During my [yearly] rounds at NAMM, I also make a stop at two companies that I predict [and anticipate] will change the sound in [some] Latin music tracks “still to be created,” one is: Kala Brand Music Co., and their unique U Bass[es], and the other is Eventide, due to [among other things] their Anthology XI plug-ins bundle — comprised of twenty-three plug-ins based on over “45 years” of Eventide studio mainstays!
Not all – but among a few items unveiled by Eventide [during NAMM] was their [52nd] triple chorus algorithm TriceraChorus, and to mark the occasion releasing the fully-loaded, limited edition H9 Dark; allowing musicians to “play with a full deck” of all 52 effects with over 600 unique presets, releasing v3.0 operating software for its wildly versatile Rose [modulated] delay pedal along with the new Eventide Device Manager for pedal management, and a Spring reverb plug-in for Desktop and iOS with the sound and character of the popular reverbs found in guitar amplifiers. It also goes a step further by allowing access to physical parameter controls not readily available in a real spring tank.

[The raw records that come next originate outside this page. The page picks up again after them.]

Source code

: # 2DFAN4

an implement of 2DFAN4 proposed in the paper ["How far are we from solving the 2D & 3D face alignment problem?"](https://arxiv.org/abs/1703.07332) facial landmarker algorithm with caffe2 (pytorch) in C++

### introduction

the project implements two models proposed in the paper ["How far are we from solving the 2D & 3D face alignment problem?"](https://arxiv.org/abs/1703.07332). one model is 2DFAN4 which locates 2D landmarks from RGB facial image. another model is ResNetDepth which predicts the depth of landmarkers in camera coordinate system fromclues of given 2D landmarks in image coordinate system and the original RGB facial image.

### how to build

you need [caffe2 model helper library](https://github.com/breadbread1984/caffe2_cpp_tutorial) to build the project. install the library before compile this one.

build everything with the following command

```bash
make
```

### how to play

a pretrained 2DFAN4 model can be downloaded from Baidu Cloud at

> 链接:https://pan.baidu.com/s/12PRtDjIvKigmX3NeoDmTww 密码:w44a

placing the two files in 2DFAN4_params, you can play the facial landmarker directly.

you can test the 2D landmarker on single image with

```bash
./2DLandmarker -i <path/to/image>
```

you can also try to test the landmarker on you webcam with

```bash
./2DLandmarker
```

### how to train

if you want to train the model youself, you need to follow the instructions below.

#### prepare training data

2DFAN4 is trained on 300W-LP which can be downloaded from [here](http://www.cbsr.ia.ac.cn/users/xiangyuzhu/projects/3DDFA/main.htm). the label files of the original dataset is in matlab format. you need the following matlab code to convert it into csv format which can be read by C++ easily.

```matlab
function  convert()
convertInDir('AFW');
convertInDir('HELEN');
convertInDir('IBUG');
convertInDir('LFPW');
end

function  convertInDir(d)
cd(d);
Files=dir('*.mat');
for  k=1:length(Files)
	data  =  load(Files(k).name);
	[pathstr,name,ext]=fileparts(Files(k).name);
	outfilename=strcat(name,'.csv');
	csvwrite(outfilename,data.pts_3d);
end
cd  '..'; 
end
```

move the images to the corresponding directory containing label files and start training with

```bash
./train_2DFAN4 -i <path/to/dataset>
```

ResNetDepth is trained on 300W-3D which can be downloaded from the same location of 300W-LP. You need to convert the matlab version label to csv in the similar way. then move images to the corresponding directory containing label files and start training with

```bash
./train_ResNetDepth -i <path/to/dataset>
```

According to Eventide, by tweaking these parameters, the Spring [reverb] can create faithful representations of real springs or push the physical boundaries to achieve new distinctive sounds. The Tension [TNSION] and Num Springs [NUMSPR] knobs work in concert to control the amount of “springiness” in the processed sound. Additional adjustable parameters include Resonance and Low and High damping. The beloved performance controls made popular in Eventide’s Blackhole, UltraTap and MangledVerb plugins are also available – Ribbon allowing users to program two settings for any combination of the controls and seamlessly transition between them, and the programmable HotSwitch offering an instantaneous jump to an alternate setting at the push of a button.
Spring [reverb] also includes Tremolo – a tube amp style tremolo – to further nuance or exaggerate guitar tone with fun and intuitive controls. Tremolo can be inserted “pre- or post-reverb” for an even wider range of tonal options and sound exploration.